Question

Integrated Concepts When kicking a football, the kicker rotates his leg about the hip joint. (a) If the velocity of the tip of the kicker’s shoe is 35.0 m/s and the hip joint is 1.05 m from the tip of the shoe, what is the shoe tip’s angular velocity? (b) The shoe is in contact with the initially stationary 0.500 kg football for 20.0 ms.
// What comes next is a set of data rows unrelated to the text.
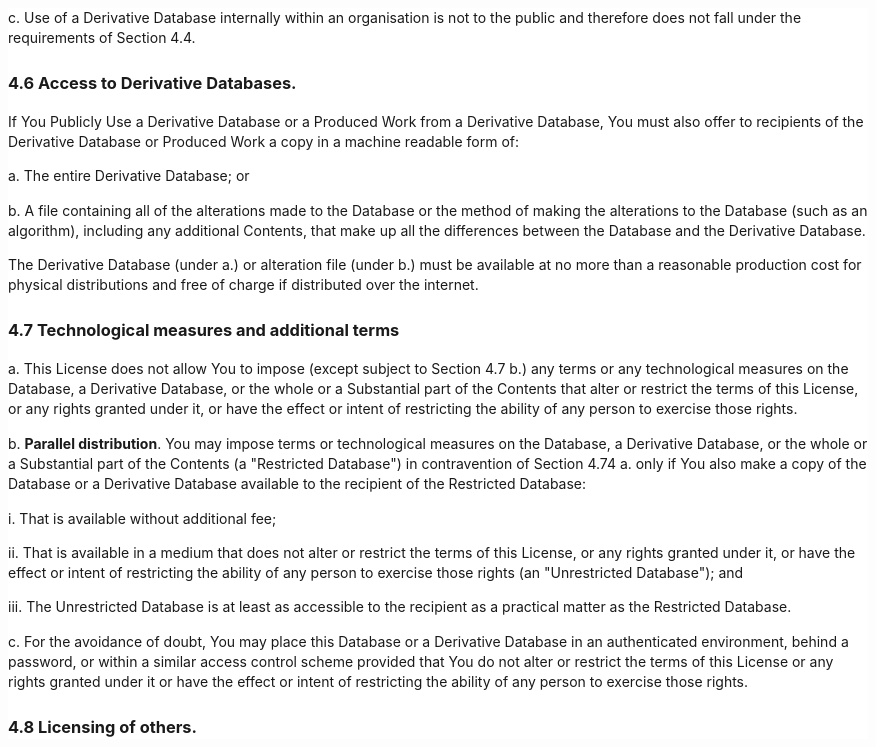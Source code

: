 c. Use of a Derivative Database internally within an organisation is
not to the public and therefore does not fall under the requirements
of Section 4.4.

### 4.6 Access to Derivative Databases.

If You Publicly Use a Derivative Database or a Produced Work from
a Derivative Database, You must also offer to recipients of the
Derivative Database or Produced Work a copy in a machine readable
form of:

a. The entire Derivative Database; or

b. A file containing all of the alterations made to the Database
or the method of making the alterations to the Database (such as an
algorithm), including any additional Contents, that make up all the
differences between the Database and the Derivative Database.

The Derivative Database (under a.) or alteration file (under b.) must
be available at no more than a reasonable production cost for physical
distributions and free of charge if distributed over the internet.

### 4.7 Technological measures and additional terms

a. This License does not allow You to impose (except subject to Section
4.7 b.) any terms or any technological measures on the Database,
a Derivative Database, or the whole or a Substantial part of the
Contents that alter or restrict the terms of this License, or any
rights granted under it, or have the effect or intent of restricting
the ability of any person to exercise those rights.

b. __Parallel distribution__. You may impose terms or technological
measures on the Database, a Derivative Database, or the whole or
a Substantial part of the Contents (a "Restricted Database") in
contravention of Section 4.74 a. only if You also make a copy of the
Database or a Derivative Database available to the recipient of the
Restricted Database:

i. That is available without additional fee;

ii. That is available in a medium that does not alter or restrict
the terms of this License, or any rights granted under it, or have
the effect or intent of restricting the ability of any person to
exercise those rights (an "Unrestricted Database"); and

iii. The Unrestricted Database is at least as accessible to the
recipient as a practical matter as the Restricted Database.

c. For the avoidance of doubt, You may place this Database or a
Derivative Database in an authenticated environment, behind a password,
or within a similar access control scheme provided that You do not
alter or restrict the terms of this License or any rights granted
under it or have the effect or intent of restricting the ability of
any person to exercise those rights.

### 4.8 Licensing of others.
What average force is exerted on the football to give it a velocity of 20.0 m/s? (c) Find the maximum range of the football, neglecting air resistance.

Answer 1

Answer:

(a) 33.3 rad/s

(b) 500 N

(c) 40.8 m

Explanation:

Angular velocity $\omega$  is given by

$\omega=\frac {v}{r}$

Where v is linear velocity and r is radius of circle

$\omega=\frac {35 m/s}{1.05m}=33.3 rad/s$

Angular velocity is 33.3 rad/s

(b)

Velocity, v is calculated as

$V=\frac {r}{t}$  where r is radius of circle and t is time

Making r the subject of the formula

r=vt

In this case, t=20 ms converted to seconds will be 20/1000=0.02 s

r=20*0.02=0.4m

Force, $F=ma_{c}$  where m is mass and $a_{c}$  is centripetal acceleration

$a_{c}=\frac {v^{2}}{r}$  

Therefore

$F=m\frac {v^{2}}{r}$  

$F=05\frac {20^{2}}{0.4}=500N$

Force=500 N

(c)

Maximum range covered by the football

$d=\frac {v^{2}}{g}sin(2\theta)$  where g is gravitational constant taken as 9.8, $\theta$  is 45 and v is 20 m/s

$d=\frac {20^{2}}{9.8}sin((2)(45))=40.8 m$

Maximum range covered is 40.8 m